Evaluation of the New Prisons Programme in England and Wales

Photo looking up in a prison yard at the bars and cameras

Photo by HappyAlex/Adobe Stock

What is the issue?

Prisons in England and Wales have been subject to growing pressure over the last decades, with increasing numbers of people in prison. Combined with challenges around recruiting and retaining staff and a dilapidated estate, these pressures lead to prisoners facing limited regimes and overcrowding, with limited opportunity to access support for rehabilitation.

The UK government aims to address this challenge by providing more prison places that are clean, decent and modern. This includes a commitment to open new prisons across England (known as the New Prisons Programme).
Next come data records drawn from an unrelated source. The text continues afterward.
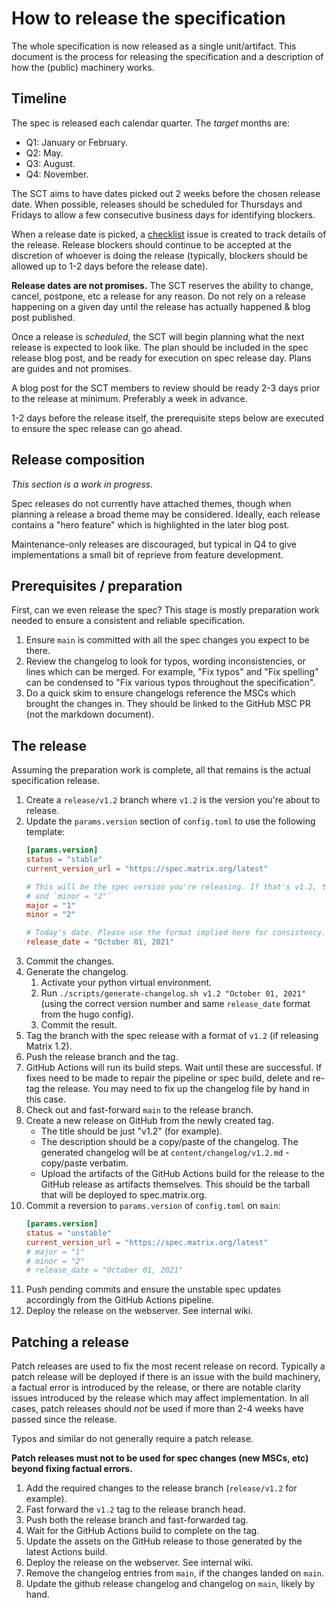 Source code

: # How to release the specification

The whole specification is now released as a single unit/artifact. This document is
the process for releasing the specification and a description of how the (public)
machinery works.

## Timeline

The spec is released each calendar quarter. The *target* months are:

* Q1: January or February.
* Q2: May.
* Q3: August.
* Q4: November.

The SCT aims to have dates picked out 2 weeks before the chosen release date. When
possible, releases should be scheduled for Thursdays and Fridays to allow a few
consecutive business days for identifying blockers.

When a release date is picked, a [checklist](https://github.com/matrix-org/matrix-spec/issues/new?assignees=&labels=release-blocker&projects=&template=release.md&title=Matrix+1.X)
issue is created to track details of the release. Release blockers should continue
to be accepted at the discretion of whoever is doing the release (typically, blockers
should be allowed up to 1-2 days before the release date).

**Release dates are not promises.** The SCT reserves the ability to change, cancel,
postpone, etc a release for any reason. Do not rely on a release happening on a given
day until the release has actually happened & blog post published.

Once a release is *scheduled*, the SCT will begin planning what the next release is
expected to look like. The plan should be included in the spec release blog post,
and be ready for execution on spec release day. Plans are guides and not promises.

A blog post for the SCT members to review should be ready 2-3 days prior to the
release at minimum. Preferably a week in advance.

1-2 days before the release itself, the prerequisite steps below are executed to
ensure the spec release can go ahead.

## Release composition

*This section is a work in progress.*

Spec releases do not currently have attached themes, though when planning a release
a broad theme may be considered. Ideally, each release contains a "hero feature"
which is highlighted in the later blog post.

Maintenance-only releases are discouraged, but typical in Q4 to give implementations
a small bit of reprieve from feature development.

## Prerequisites / preparation

First, can we even release the spec? This stage is mostly preparation work needed
to ensure a consistent and reliable specification.

1. Ensure `main` is committed with all the spec changes you expect to be there.
2. Review the changelog to look for typos, wording inconsistencies, or lines which
   can be merged. For example, "Fix typos" and "Fix spelling" can be condensed to
   "Fix various typos throughout the specification".
3. Do a quick skim to ensure changelogs reference the MSCs which brought the changes
   in. They should be linked to the GitHub MSC PR (not the markdown document).

## The release

Assuming the preparation work is complete, all that remains is the actual specification
release.

1. Create a `release/v1.2` branch where `v1.2` is the version you're about to release.
2. Update the `params.version` section of `config.toml` to use the following template:
   ```toml
   [params.version]
   status = "stable"
   current_version_url = "https://spec.matrix.org/latest"

   # This will be the spec version you're releasing. If that's v1.2, then `major = "1"`
   # and `minor = "2"`
   major = "1"
   minor = "2"

   # Today's date. Please use the format implied here for consistency.
   release_date = "October 01, 2021"
   ```
3. Commit the changes.
4. Generate the changelog.
   1. Activate your python virtual environment.
   2. Run `./scripts/generate-changelog.sh v1.2 "October 01, 2021"` (using the correct
      version number and same `release_date` format from the hugo config).
   3. Commit the result.
5. Tag the branch with the spec release with a format of `v1.2` (if releasing Matrix 1.2).
6. Push the release branch and the tag.
7. GitHub Actions will run its build steps. Wait until these are successful. If fixes
   need to be made to repair the pipeline or spec build, delete and re-tag the release.
   You may need to fix up the changelog file by hand in this case.
8. Check out and fast-forward `main` to the release branch.
9. Create a new release on GitHub from the newly created tag.
   * The title should be just "v1.2" (for example).
   * The description should be a copy/paste of the changelog. The generated changelog
     will be at `content/changelog/v1.2.md` - copy/paste verbatim.
   * Upload the artifacts of the GitHub Actions build for the release to the GitHub
     release as artifacts themselves. This should be the tarball that will be deployed
     to spec.matrix.org.
10. Commit a reversion to `params.version` of `config.toml` on `main`:
    ```toml
    [params.version]
    status = "unstable"
    current_version_url = "https://spec.matrix.org/latest"
    # major = "1"
    # minor = "2"
    # release_date = "October 01, 2021"
    ```
11. Push pending commits and ensure the unstable spec updates accordingly from the
    GitHub Actions pipeline.
12. Deploy the release on the webserver. See internal wiki.

## Patching a release

Patch releases are used to fix the most recent release on record. Typically a patch
release will be deployed if there is an issue with the build machinery, a factual
error is introduced by the release, or there are notable clarity issues introduced
by the release which may affect implementation. In all cases, patch releases should
*not* be used if more than 2-4 weeks have passed since the release.

Typos and similar do not generally require a patch release.

**Patch releases must not to be used for spec changes (new MSCs, etc) beyond fixing
factual errors.**

1. Add the required changes to the release branch (`release/v1.2` for example).
2. Fast forward the `v1.2` tag to the release branch head.
3. Push both the release branch and fast-forwarded tag.
4. Wait for the GitHub Actions build to complete on the tag.
5. Update the assets on the GitHub release to those generated by the latest Actions build.
6. Deploy the release on the webserver. See internal wiki.
7. Remove the changelog entries from `main`, if the changes landed on `main`.
8. Update the github release changelog and changelog on `main`, likely by hand.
First announced in the 2021 Prisons Strategy White Paper, the first two new prisons (HMP Five Wells and HMP Fosse Way) were opened in 2022 and 2023. The 2024 10-Year Prison Capacity Sub-Portfolio announced plans to create 6,500 new places in four prisons.

The new prisons have been designed to improve the health, well-being and safety of staff and prisoners and to reduce reoffending.

The new design aims to:

  • Provide prisoners and staff with clean, bright, green and modern surroundings in which to live and work.
  • Provide prisoners with more normalised environments (i.e. environments that resemble those outside of prisons) that can promote independence.
  • Enable strong and supportive relationships between prisoners, with staff and with family/friends.
  • Support prisoners’ rehabilitation by providing spaces for purposeful activity, rehabilitation and resettlement activities and meetings.

How are we helping?

RAND Europe, in collaboration with the University of Westminster, has been commissioned by the Ministry of Justice (MoJ) to carry out an impact, process and economic evaluation of the New Prisons Programme. The evaluation will be conducted between September 2024 and August 2027 and focuses on the two new prisons currently open (HMP Five Wells and HMP Fosse Way).

The evaluation has three main, cross-cutting aims:

  • Build a rich picture of life in the new prisons, capture the implementation of the design and strengthen understanding of the contexts and mechanisms through which it may bring benefits.
  • Produce timely, practical and useful evidence to inform whether to use the new prison design in future, and how to best design and implement prison regimes that use it.
  • Provide evidence to support future spending decisions/business cases about the value for money of investing in the new prison design.

The process evaluation uses a theory-based and realist-informed approach to provide lessons learnt to the MoJ, HM Prison and Probation Service, and other relevant stakeholders throughout the project, to inform ongoing decision making and mobilisation.

The impact and economic evaluation approaches are being designed by the evaluation team as part of the study – but are intended to include a quasi-experimental design exploring the impact of being in a new prison on prisoners’ safety and a cost-benefit analysis.

Findings are expected to be published in early 2028.